Hacker News new | ask | show | jobs
by rurban 1878 days ago
MT is pretty slow. There are fast variants (SFMT), but why use that when can have much better and much faster rngs?

https://rurban.github.io/dieharder/QUALITY.html

2 comments

I don't know about all the other RNGs in this benchmark, but MT prepares a dense/contiguous array of random numbers. The whole computation can be SIMDified (often even by the compiler), but extraction is (unless changed explicitly) a single copy of a double.

If RNG speed matters and you need a lot of random numbers in succession (and I assume these two assumptions correlate strongly) editing MT to directly pull 4 or even 8 random numbers at once (i.e. a `__m256 rand_m256()` interface) is a huge performance gain.

wyrand (the top spot of the linked benchmark), doesn't have this benefit. The computation can't be SIMDified and the extraction is always a single value.

So I would take these benchmark with a grain of salt and take a closer look at the specific situation for any application where RNG speed really matters.

Wouldn't a SIMDified implementation of other RNGs speed them up by a comparable factor, making MT relatively slower again?
If the next number depends on the previous number (like with wyrand and many others) it can't be simdified.

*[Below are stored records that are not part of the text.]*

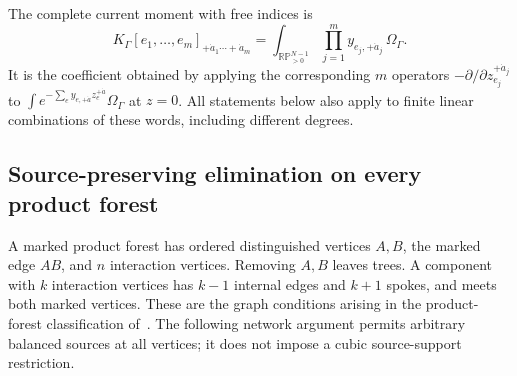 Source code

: The complete current moment with free indices is
\begin{equation}
 K_\Gamma[e_1,\ldots,e_m]_{+\dot a_1\cdots+\dot a_m}
 =\int_{\mathbb{RP}^{N-1}_{>0}}
       \prod_{j=1}^m y_{e_j,+\dot a_j}\,\Omega_\Gamma.
 \label{networks:moment}
\end{equation}
It is the coefficient obtained by applying the corresponding $m$ operators
$-\partial/\partial z_{e_j}^{+\dot a_j}$ to
$\int e^{-\sum_e y_{e,+\dot a}z_e^{+\dot a}}\Omega_\Gamma$ at $z=0$.
All statements below also apply to finite linear combinations of these
words, including different degrees.

\subsection{Source-preserving elimination on every product forest}
\label{networks:elimination}

A marked product forest has ordered distinguished vertices $A,B$, the
marked edge $AB$, and $n$ interaction vertices.  Removing $A,B$ leaves
trees.  A component with $k$ interaction vertices has $k-1$ internal edges
and $k+1$ spokes, and meets both marked vertices.  These are the graph
conditions arising in the product-forest classification of~\cite{li2026}.
The following network argument permits arbitrary balanced sources at all
vertices; it does not impose a cubic source-support restriction.

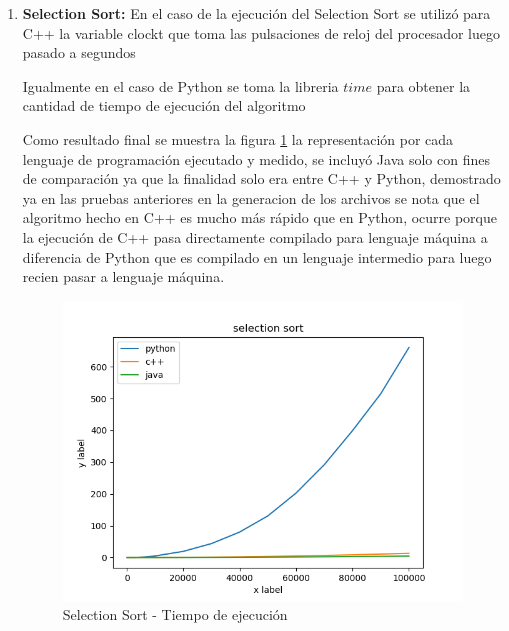 \documentclass{article}
\begin{document}
\begin{enumerate}
		                \item \textbf{Selection Sort: }
		                    En el caso de la ejecución del Selection Sort se utilizó para C++ la variable clock\textunderscore t que toma las pulsaciones de reloj del procesador luego pasado a segundos
		                    
		                    
		                    
		                    Igualmente en el caso de Python se toma la libreria $time$ para obtener la cantidad de tiempo de ejecución del algoritmo
		                    
		                    
		                    
		                    Como resultado final se muestra la figura \ref{fig:selection_diagram} la representación por cada lenguaje de programación ejecutado y medido, se incluyó Java solo con fines de comparación ya que la finalidad solo era entre C++ y Python, demostrado ya en las pruebas anteriores en la generacion de los archivos se nota que el algoritmo hecho en C++ es mucho más rápido que en Python, ocurre porque la ejecución de C++ pasa directamente compilado para lenguaje máquina a diferencia de Python que es compilado en un lenguaje intermedio para luego recien pasar a lenguaje máquina.
		                    
		                    \begin{figure}[H]
                				\centering
                				\includegraphics[scale=0.60]{img/selection_diagram.png}
                				\caption{Selection Sort - Tiempo de ejecución}
                				\label{fig:selection_diagram}
                			\end{figure}
		                    
		                
		            \end{enumerate}
		        
\end{document}
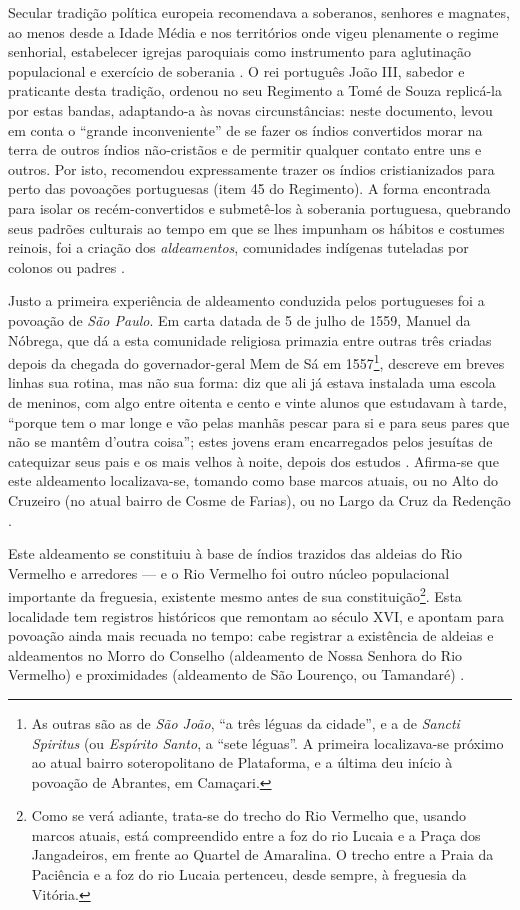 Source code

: Secular tradição política europeia recomendava a soberanos, senhores e magnates, ao menos desde a Idade Média e nos territórios onde vigeu plenamente o regime senhorial, estabelecer igrejas paroquiais como instrumento para aglutinação populacional e exercício de soberania \cite[pp.~193-205]{BERNARDO1997}. O rei português João III, sabedor e praticante desta tradição, ordenou no seu Regimento a Tomé de Souza replicá-la por estas bandas, adaptando-a às novas circunstâncias: neste documento, levou em conta o ``grande inconveniente'' de se fazer os índios convertidos morar na terra de outros índios não-cristãos e de permitir qualquer contato entre uns e outros. Por isto, recomendou expressamente trazer os índios cristianizados para perto das povoações portuguesas (item 45 do Regimento). A forma encontrada para isolar os recém-convertidos e submetê-los à soberania portuguesa, quebrando seus padrões culturais ao tempo em que se lhes impunham os hábitos e costumes reinois, foi a criação dos \textit{aldeamentos}, comunidades indígenas tuteladas por colonos ou padres \cite[pp.~72-76]{santos_salvador_2004}.

Justo a primeira experiência de aldeamento conduzida pelos portugueses foi a povoação de \textit{São Paulo}. Em carta datada de 5 de julho de 1559, Manuel da Nóbrega, que dá a esta comunidade religiosa primazia entre outras três criadas depois da chegada do governador-geral Mem de Sá em 1557\footnote{As outras são as de \textit{São João}, ``a três léguas da cidade'', e a de \textit{Sancti Spiritus} (ou \textit{Espírito Santo}, a ``sete léguas''. A primeira localizava-se próximo ao atual bairro soteropolitano de Plataforma, e a última deu início à povoação de Abrantes, em Camaçari.}, descreve em breves linhas sua rotina, mas não sua forma: diz que ali já estava instalada uma escola de meninos, com algo entre oitenta e cento e vinte alunos que estudavam à tarde, ``porque tem o mar longe e vão pelas manhãs pescar para si e para seus pares que não se mantêm d'outra coisa''; estes jovens eram encarregados pelos jesuítas de catequizar seus pais e os mais velhos à noite, depois dos estudos \cite[p.~179]{nobrega_cartas_1931}. Afirma-se que este aldeamento localizava-se, tomando como base marcos atuais, ou no Alto do Cruzeiro (no atual bairro de Cosme de Farias), ou no Largo da Cruz da Redenção \cite[p.~87]{campos_brotas_1942}.

Este aldeamento se constituiu à base de índios trazidos das aldeias do Rio Vermelho e arredores --- e o Rio Vermelho foi outro núcleo populacional importante da freguesia, existente mesmo antes de sua constituição\footnote{Como se verá adiante, trata-se do trecho do Rio Vermelho que, usando marcos atuais, está compreendido entre a foz do rio Lucaia e a Praça dos Jangadeiros, em frente ao Quartel de Amaralina. O trecho entre a Praia da Paciência e a foz do rio Lucaia pertenceu, desde sempre, à freguesia da Vitória.}. Esta localidade tem registros históricos que remontam ao século XVI, e apontam para povoação ainda mais recuada no tempo: cabe registrar a existência de aldeias e aldeamentos no Morro do Conselho (aldeamento de Nossa Senhora do Rio Vermelho) e proximidades (aldeamento de São Lourenço, ou Tamandaré) \cite[p.~75]{santos_salvador_2004}.

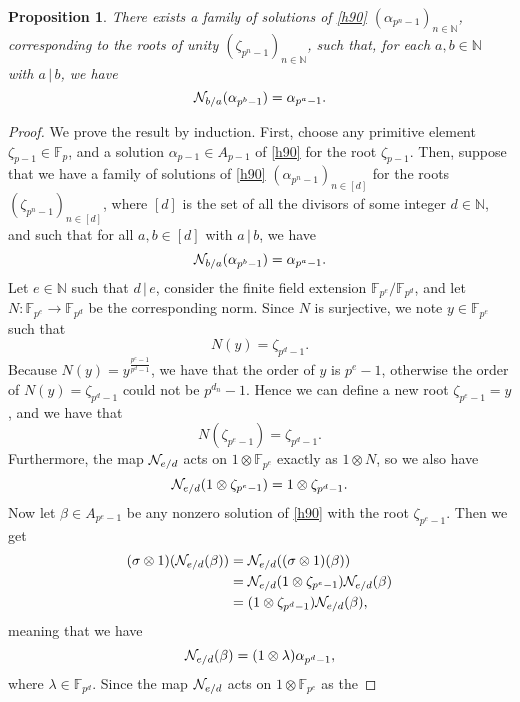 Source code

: \documentclass{sig-alternate}
\newtheorem{proposition}{Proposition}
\begin{document}
\begin{proposition}
  There exists a family of solutions of \eqref{h90}
  $(\alpha_{p^n-1})_{n\in\mathbb{N}}$, corresponding to the roots of unity
  $(\zeta_{p^n-1})_{n\in\mathbb{N}}$, such that, for each $a,b\in\mathbb{N}$
  with $a\,|\,b$, we have
  \[
    \mathcal{N}_{b/a}(\alpha_{p^b-1})=\alpha_{p^a-1}.
  \]
\end{proposition}
\begin{proof}


  We prove the result by induction. First, choose any primitive element
  $\zeta_{p-1}\in\mathbb{F}_p$, and a solution $\alpha_{p-1}\in
  A_{p-1}$ of \eqref{h90} for the root $\zeta_{p-1}$. Then, suppose that we have
  a family of solutions of \eqref{h90} $(\alpha_{p^n-1})_{n\in \left[ d
  \right]}$ for the roots
  $(\zeta_{p^n-1})_{n\in \left[ d \right]}$, where $\left[ d \right]$ is
  the set of all the divisors of some integer $d\in\mathbb{N}$, and such that for all $a,
  b\in \left[ d \right]$ with $a\,|\,b$, we have
  \[
    \mathcal{N}_{b/a}(\alpha_{p^b-1})=\alpha_{p^a-1}.
  \]
  Let $e\in\mathbb{N}$ such that $d\,|\,e$, consider the
  finite field extension $\mathbb{F}_{p^{e}}/\mathbb{F}_{p^{d}}$, and
  let $N:\mathbb{F}_{p^{e}}\to\mathbb{F}_{p^{d}}$ be the corresponding
  norm. Since $N$ is surjective, we note $y\in\mathbb{F}_{p^{e}}$ such
  that
  \[
    N(y) = \zeta_{p^{d}-1}.
  \]
  Because $N(y)=y^{\frac{p^{e}-1}{p^{d}-1}}$, we have that the order of
  $y$ is $p^{e}-1$, otherwise the order of $N(y)=\zeta_{p^{d}-1}$ could not
  be $p^{d_n}-1$. Hence we can define a new root $\zeta_{p^{e}-1}=y$, and we
  have that
  \[
    N(\zeta_{p^{e}-1})=\zeta_{p^{d}-1}.
  \]
  Furthermore, the map $\mathcal{N}_{e/d}$ acts on
  $1\otimes\mathbb{F}_{p^{e}}$ exactly as $1\otimes N$, so we also have
  \[
    \mathcal{N}_{e/d}(1\otimes\zeta_{p^{e}-1}) = 1\otimes\zeta_{p^{d}-1}.
  \]
Now let
$\beta\in A_{p^{e}-1}$ be any nonzero solution of \eqref{h90} with the root
$\zeta_{p^{e}-1}$.
Then we get
\begin{align*}
  (\sigma\otimes1)(\mathcal{N}_{e/d}(\beta)) &= \mathcal{N}_{e/d}((\sigma\otimes1)(\beta)) \\
  &= \mathcal{N}_{e/d}(1\otimes\zeta_{p^{e}-1}) \mathcal{N}_{e/d}(\beta) \\
  &= (1\otimes\zeta_{p^{d}-1})\mathcal{N}_{e/d}(\beta),
\end{align*}
meaning that we have
\[
  \mathcal{N}_{e/d}(\beta)=(1\otimes\lambda)\alpha_{p^{d}-1},
\]
where $\lambda\in\mathbb{F}_{p^d}$. Since the map
$\mathcal{N}_{e/d}$ acts on $1\otimes\mathbb{F}_{p^{e}}$ as the

\end{proof}
\end{document}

You could simdify computation with different seeds tho, which might be fine for many purposes. However at that point it's also a custom implementation with a different number sequence than the non-simd version, which isn't the case with a SIMDified MT.

Also xoshiro generators are enough cheaper than MT that even if you couldn't simdify it, you could keep 4 and get run the 4 together in SIMD to get 4 outputs way cheaper than 1 SIMD MT.
It looks like xorshiro was SIMDified in a paper linked in abother post in this tree.
Very useful! Thanks! Aren't there AES related intrinsics for some architectures that can be really fast for rng? How do they compare?